Lower capacity reference: 1600GB Higher capacity reference: 6400GB The 3200GB model sits at the sweet spot of this SSD family. Compared with the 1600GB option, it gives meaningfully more headroom for dataset growth, cache expansion, and longer refresh cycles without changing the expected enterprise-class read/write and random IOPS behavior. Compared with the 6400GB version, it keeps acquisition cost and capacity overprovisioning under better control while preserving essentially the same performance profile. This makes 3200GB especially well suited for mid-scale virtualization clusters, mixed database workloads, or hyperconverged nodes supporting roughly 40 to 60 business applications.

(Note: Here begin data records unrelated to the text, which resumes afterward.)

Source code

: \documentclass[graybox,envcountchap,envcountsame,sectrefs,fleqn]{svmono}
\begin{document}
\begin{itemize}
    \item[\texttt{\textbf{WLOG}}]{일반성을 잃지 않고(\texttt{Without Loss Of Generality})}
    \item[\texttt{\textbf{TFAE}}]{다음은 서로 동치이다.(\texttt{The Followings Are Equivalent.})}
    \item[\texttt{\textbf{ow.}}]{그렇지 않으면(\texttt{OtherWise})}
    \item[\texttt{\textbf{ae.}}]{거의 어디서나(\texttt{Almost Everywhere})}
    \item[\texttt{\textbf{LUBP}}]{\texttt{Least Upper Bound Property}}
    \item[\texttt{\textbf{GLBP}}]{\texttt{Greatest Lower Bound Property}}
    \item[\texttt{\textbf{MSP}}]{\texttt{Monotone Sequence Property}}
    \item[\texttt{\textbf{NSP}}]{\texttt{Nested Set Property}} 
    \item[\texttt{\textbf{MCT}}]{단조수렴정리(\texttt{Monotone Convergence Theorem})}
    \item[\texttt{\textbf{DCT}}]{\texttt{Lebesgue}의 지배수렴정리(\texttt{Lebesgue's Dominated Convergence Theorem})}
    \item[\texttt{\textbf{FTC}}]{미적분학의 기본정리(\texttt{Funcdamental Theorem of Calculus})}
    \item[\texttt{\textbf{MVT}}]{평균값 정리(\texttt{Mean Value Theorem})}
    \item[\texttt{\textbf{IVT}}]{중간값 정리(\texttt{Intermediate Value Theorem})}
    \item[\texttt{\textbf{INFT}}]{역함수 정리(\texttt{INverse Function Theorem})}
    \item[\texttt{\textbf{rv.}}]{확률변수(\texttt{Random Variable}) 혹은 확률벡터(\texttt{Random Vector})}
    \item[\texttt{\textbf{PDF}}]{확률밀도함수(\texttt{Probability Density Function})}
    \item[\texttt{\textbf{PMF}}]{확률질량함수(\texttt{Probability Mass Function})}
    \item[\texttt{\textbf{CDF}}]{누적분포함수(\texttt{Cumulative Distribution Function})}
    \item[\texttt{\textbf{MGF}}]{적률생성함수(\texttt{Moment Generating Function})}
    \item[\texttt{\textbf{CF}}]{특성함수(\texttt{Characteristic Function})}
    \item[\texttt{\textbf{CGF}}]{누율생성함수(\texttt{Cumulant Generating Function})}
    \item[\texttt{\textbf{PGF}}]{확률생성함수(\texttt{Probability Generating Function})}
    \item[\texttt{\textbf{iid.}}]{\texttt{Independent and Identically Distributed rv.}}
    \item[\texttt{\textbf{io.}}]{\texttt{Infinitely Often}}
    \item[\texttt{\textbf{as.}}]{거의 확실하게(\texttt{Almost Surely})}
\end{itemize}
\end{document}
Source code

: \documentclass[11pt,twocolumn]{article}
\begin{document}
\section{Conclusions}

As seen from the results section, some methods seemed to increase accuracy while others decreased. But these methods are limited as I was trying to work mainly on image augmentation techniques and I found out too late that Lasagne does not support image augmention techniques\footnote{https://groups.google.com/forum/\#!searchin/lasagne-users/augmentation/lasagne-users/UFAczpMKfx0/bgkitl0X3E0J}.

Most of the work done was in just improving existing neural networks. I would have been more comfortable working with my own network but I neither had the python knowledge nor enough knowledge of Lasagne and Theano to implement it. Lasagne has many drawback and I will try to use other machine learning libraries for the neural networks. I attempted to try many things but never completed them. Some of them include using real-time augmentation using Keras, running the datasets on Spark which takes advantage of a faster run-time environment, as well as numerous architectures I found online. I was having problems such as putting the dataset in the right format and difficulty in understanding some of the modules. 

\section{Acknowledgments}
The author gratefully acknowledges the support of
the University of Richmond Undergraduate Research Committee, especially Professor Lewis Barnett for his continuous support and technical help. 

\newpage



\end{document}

Q: Is MTFDLAL3T2THS-1BP1DFCYYT suitable for a write-heavy database server?
A: Yes. With 3 DWPD endurance, 17,500 TBW, 3D TLC NAND, and PCIe Gen5 NVMe performance, this SSD is well suited for write-intensive database, logging, and transactional enterprise workloads.
Q: How many full drive writes per day can it actually endure over its warranty period?
A: It is rated for 3 full drive writes per day. For a 3200GB drive, that equals about 9.6TB of writes daily across the specified warranty period under normal conditions.
Q: Does it include power loss protection (PLP) and why is that critical?
A: Yes, it includes power loss protection. PLP helps preserve in-flight data and metadata during unexpected outages, reducing corruption risk and improving reliability for databases, virtualization, and enterprise storage environments.
Q: What RAID level is recommended for this SSD?
A: RAID 10 is commonly recommended for performance-critical databases, balancing speed and redundancy. RAID 1 suits smaller deployments, while RAID 5 or 6 may fit capacity-focused environments with acceptable write overhead.